WHAT IS NEEDED - Once you find the line with "- **Create a Chart for Slack**" in the entries below, return exactly every line from it through the line with "## 网络通信与 Web 服务（如 RESTful API）".
Start of SUPPLIED RECORDS
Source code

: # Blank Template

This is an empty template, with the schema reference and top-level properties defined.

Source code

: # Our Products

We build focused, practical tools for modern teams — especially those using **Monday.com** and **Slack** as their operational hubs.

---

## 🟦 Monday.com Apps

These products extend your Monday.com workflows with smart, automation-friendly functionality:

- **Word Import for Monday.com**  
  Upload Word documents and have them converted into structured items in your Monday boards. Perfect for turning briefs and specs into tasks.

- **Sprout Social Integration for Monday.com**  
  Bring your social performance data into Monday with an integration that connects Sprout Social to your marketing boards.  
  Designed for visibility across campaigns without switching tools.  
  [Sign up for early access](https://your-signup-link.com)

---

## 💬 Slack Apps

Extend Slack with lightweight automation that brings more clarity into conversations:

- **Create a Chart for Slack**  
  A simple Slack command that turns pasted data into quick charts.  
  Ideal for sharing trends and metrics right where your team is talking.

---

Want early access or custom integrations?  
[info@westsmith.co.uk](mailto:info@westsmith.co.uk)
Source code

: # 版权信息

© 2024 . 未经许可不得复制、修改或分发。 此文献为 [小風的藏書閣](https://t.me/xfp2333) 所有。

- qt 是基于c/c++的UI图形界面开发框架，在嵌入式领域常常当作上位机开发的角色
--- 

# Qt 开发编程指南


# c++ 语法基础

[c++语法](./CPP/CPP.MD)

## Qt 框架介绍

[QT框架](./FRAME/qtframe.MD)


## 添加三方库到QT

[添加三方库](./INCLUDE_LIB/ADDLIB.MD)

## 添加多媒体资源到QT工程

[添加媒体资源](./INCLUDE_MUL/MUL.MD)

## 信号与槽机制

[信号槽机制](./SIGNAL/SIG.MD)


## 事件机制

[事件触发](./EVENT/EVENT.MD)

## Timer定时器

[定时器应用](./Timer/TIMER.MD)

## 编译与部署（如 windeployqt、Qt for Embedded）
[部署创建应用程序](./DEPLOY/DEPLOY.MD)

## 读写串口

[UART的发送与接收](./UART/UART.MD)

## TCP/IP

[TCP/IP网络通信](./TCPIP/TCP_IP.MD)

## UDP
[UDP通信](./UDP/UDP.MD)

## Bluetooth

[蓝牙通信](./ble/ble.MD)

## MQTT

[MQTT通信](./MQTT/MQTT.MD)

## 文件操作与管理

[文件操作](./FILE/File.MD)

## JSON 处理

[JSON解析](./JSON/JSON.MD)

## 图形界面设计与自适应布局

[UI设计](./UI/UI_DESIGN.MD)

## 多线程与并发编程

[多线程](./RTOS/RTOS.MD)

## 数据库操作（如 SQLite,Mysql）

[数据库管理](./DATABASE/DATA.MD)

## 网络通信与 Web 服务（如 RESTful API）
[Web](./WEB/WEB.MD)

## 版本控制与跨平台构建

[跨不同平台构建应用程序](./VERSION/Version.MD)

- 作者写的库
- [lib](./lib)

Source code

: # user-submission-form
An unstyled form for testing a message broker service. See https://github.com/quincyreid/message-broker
End of SUPPLIED RECORDS
RESPONSE BOX -
- **Create a Chart for Slack**  
  A simple Slack command that turns pasted data into quick charts.  
  Ideal for sharing trends and metrics right where your team is talking.

---

Want early access or custom integrations?  
[info@westsmith.co.uk](mailto:info@westsmith.co.uk)
Source code

: # 版权信息

© 2024 . 未经许可不得复制、修改或分发。 此文献为 [小風的藏書閣](https://t.me/xfp2333) 所有。

- qt 是基于c/c++的UI图形界面开发框架，在嵌入式领域常常当作上位机开发的角色
--- 

# Qt 开发编程指南


# c++ 语法基础

[c++语法](./CPP/CPP.MD)

## Qt 框架介绍

[QT框架](./FRAME/qtframe.MD)


## 添加三方库到QT

[添加三方库](./INCLUDE_LIB/ADDLIB.MD)

## 添加多媒体资源到QT工程

[添加媒体资源](./INCLUDE_MUL/MUL.MD)

## 信号与槽机制

[信号槽机制](./SIGNAL/SIG.MD)


## 事件机制

[事件触发](./EVENT/EVENT.MD)

## Timer定时器

[定时器应用](./Timer/TIMER.MD)

## 编译与部署（如 windeployqt、Qt for Embedded）
[部署创建应用程序](./DEPLOY/DEPLOY.MD)

## 读写串口

[UART的发送与接收](./UART/UART.MD)

## TCP/IP

[TCP/IP网络通信](./TCPIP/TCP_IP.MD)

## UDP
[UDP通信](./UDP/UDP.MD)

## Bluetooth

[蓝牙通信](./ble/ble.MD)

## MQTT

[MQTT通信](./MQTT/MQTT.MD)

## 文件操作与管理

[文件操作](./FILE/File.MD)

## JSON 处理

[JSON解析](./JSON/JSON.MD)

## 图形界面设计与自适应布局

[UI设计](./UI/UI_DESIGN.MD)

## 多线程与并发编程

[多线程](./RTOS/RTOS.MD)

## 数据库操作（如 SQLite,Mysql）

[数据库管理](./DATABASE/DATA.MD)

## 网络通信与 Web 服务（如 RESTful API）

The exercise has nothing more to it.